FIRST COW + BLUEBERRY CLAFOUTIS
Chief Factor: “I-I’m entertaining, uh, a small group next week. Captain Ruby is coming for tea, and I’m tired of all his jests about the savagery of life on the frontier. Tell me. Do you know what a clafoutis is?”
Cookie Figowitz: “I do.”
Chief Factor: “Hmm…And could you make one, a-a good one? He loves a clafoutis, and, well, I, I’d like to humiliate him.”
Cookie Figowitz: “Well, without fresh raspberries or apricots, I’m not sure.”
Chief Factor: “Have you tried bilberry?”
Cookie Figowitz: “It’s out of season, I believe.”
Chief Factor: “We have plenty of blueberries on the bush. I-I would pay you handsomely for a proper blueberry clafoutis.”
Cookie Figowitz: “It’s a simple enough recipe. If blueberry is available, I’m sure I can make one.”
Blueberry Clafoutis (recipe from Mastering the Art of French Cooking by Julia Child, Louisette Bertholle, and Simone Beck)
Preheat the oven to 350 degrees.
Place the following ingredients in a blender: 1 1/4 c. milk, 1/3 c. granulated sugar, 3 eggs, 1 tbsp. vanilla, 1/8 tsp. salt, and 1 1/4 c. flour. Cover and blend at top speed for 1 minute.

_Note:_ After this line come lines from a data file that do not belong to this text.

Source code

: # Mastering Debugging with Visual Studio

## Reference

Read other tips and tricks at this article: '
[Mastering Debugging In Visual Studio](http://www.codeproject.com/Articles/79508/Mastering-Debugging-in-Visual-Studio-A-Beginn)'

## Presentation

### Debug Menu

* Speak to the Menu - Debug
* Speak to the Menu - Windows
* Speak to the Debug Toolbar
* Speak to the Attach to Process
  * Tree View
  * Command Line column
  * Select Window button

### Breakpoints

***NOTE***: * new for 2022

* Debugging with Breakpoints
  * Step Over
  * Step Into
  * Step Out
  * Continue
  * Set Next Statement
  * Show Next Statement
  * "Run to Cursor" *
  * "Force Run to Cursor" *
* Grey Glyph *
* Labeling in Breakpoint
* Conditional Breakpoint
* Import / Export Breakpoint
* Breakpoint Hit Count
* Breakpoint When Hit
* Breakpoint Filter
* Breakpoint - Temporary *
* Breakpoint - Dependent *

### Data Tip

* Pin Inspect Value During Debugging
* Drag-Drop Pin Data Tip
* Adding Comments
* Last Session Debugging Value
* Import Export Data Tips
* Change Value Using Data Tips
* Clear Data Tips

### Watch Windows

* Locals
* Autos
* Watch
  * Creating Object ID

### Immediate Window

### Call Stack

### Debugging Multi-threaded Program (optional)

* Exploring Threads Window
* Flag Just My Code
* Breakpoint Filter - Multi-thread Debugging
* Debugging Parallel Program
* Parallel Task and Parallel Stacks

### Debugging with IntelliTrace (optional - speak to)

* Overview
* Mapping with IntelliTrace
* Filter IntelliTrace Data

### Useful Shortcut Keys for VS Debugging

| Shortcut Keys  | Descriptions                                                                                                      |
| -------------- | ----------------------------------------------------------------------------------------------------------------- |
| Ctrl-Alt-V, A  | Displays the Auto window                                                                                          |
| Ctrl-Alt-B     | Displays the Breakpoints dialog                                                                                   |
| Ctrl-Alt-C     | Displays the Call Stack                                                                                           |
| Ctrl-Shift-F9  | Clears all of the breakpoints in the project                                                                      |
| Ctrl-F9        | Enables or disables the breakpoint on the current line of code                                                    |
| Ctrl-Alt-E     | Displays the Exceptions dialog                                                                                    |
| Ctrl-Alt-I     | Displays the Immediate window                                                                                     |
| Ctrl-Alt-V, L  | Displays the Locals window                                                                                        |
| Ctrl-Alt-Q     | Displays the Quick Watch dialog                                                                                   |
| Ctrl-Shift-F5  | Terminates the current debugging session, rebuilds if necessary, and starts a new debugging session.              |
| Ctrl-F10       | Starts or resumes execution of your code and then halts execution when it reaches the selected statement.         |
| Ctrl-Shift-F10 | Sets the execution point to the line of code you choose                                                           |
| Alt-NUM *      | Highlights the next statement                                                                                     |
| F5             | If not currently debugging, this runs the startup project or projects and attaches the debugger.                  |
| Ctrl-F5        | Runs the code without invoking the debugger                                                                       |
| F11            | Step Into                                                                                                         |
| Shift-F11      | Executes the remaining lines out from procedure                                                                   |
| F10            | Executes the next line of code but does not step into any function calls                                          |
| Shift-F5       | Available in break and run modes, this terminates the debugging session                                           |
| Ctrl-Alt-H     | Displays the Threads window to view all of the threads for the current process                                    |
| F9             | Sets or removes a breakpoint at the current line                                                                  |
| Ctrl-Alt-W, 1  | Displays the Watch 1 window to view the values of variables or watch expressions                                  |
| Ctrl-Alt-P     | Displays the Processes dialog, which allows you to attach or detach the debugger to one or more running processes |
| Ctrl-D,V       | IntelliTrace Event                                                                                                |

Pour a 1/4-inch layer of batter in the baking dish (I used a cast iron skillet). Set over moderate heat for a minute or two until a film of batter has set in the bottom of the dish. Remove from heat.
Spread 3 c. blueberries over the batter and sprinkle on an additional 1/3 c. granulated sugar. Pour on the rest of the batter and smooth the surface with the back of a spoon.
Bake for about an hour. The clafoutis is done when it has puffed and browned and a cake tester comes out clean.